Insulin regulates cellular metabolism and growth through activation of insulin receptors (IRs). We recently identified a non-peptide small-molecule IR activator (compound 2), which induced human IR tyrosine kinase activity in Chinese-hamster ovary cells expressing human IR [Qureshi, Ding, Li, Szalkowski, Biazzo-Ashnault, Xie, Saperstein, Brady, Huskey, Shen et al. (2000) J. Biol. Chem. 275, 36590—36595]. Oral treatment with this compound resulted in correction of hyperglycaemia, hypertriacylglycerolaemia and hyperinsulinaemia in several rodent models of diabetes. In the present study, we have found that this compound increased tyrosine phosphorylation of the IR β-subunit and IR substrate 1 in primary rat adipocytes as well as induced phosphorylation of Akt, the 70kDa ribosomal protein S6 kinase and glycogen synthase-3 (deactivation) in Chinese-hamster ovary cells expressing human IR. Similar to insulin, compound 2 stimulated glucose uptake, glycogen synthesis and inhibited isoprenaline-stimulated lipolysis in adipocytes.

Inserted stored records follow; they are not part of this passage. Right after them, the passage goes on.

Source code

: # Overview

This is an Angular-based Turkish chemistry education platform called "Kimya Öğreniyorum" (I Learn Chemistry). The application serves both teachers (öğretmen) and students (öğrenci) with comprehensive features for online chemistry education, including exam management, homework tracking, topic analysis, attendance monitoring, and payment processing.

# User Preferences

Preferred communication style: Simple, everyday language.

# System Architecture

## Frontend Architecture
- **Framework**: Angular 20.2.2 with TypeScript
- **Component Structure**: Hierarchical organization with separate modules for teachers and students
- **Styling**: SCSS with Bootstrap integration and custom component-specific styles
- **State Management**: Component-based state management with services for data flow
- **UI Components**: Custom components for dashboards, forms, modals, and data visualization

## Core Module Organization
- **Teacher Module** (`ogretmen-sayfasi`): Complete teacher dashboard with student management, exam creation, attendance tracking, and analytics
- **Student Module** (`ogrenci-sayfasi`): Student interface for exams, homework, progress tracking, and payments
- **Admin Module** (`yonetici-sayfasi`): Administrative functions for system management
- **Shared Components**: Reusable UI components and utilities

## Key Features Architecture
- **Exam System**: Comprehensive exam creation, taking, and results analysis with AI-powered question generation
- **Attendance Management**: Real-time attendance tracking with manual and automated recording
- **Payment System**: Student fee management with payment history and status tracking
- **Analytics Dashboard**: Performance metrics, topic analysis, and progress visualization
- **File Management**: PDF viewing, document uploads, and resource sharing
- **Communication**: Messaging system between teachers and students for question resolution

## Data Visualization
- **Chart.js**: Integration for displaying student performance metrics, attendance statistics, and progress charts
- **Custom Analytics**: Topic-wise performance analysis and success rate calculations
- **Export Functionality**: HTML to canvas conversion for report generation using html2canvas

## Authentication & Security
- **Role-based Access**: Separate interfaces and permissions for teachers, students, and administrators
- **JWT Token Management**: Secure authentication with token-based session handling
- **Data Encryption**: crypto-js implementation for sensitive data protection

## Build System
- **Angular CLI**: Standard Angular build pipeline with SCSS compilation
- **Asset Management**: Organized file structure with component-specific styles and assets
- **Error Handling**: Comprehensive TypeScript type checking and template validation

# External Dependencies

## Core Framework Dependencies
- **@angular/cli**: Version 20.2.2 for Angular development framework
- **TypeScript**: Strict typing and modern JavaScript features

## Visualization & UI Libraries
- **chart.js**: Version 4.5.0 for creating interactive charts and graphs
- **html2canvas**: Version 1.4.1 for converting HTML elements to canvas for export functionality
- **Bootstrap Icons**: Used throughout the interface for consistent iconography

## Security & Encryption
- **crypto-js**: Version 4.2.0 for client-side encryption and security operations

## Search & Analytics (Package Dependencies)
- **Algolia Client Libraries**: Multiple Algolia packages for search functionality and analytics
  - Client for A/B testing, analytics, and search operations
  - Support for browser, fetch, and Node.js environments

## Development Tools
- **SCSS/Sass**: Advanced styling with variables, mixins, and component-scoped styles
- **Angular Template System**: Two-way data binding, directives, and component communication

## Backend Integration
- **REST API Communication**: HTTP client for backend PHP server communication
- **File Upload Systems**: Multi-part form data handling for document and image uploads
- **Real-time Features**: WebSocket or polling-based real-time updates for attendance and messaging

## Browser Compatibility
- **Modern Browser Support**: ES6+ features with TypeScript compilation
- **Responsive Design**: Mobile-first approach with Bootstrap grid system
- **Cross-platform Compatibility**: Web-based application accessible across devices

A structurally related analogue (compound 3) was devoid of the above activities suggesting that the activity of compound 2 is specifically mediated by targeted IR activation. The effects of compound 2 on stimulation of glucose uptake, glycogen synthesis and inhibition of lipolysis were blocked by wortmannin, consistent with the involvement of a phosphoinositide 3-kinase-dependent pathway. In addition, compound 2, but not compound 3, exhibited additive or synergistic effects with sub-maximal concentrations of insulin in rat adipocytes. Thus the IR activator was capable of activating insulin-mediated signalling and metabolic pathways in primary adipocytes. These results demonstrate that IR activators have implications for the future development of new therapeutic approaches to Type I and Type II diabetes.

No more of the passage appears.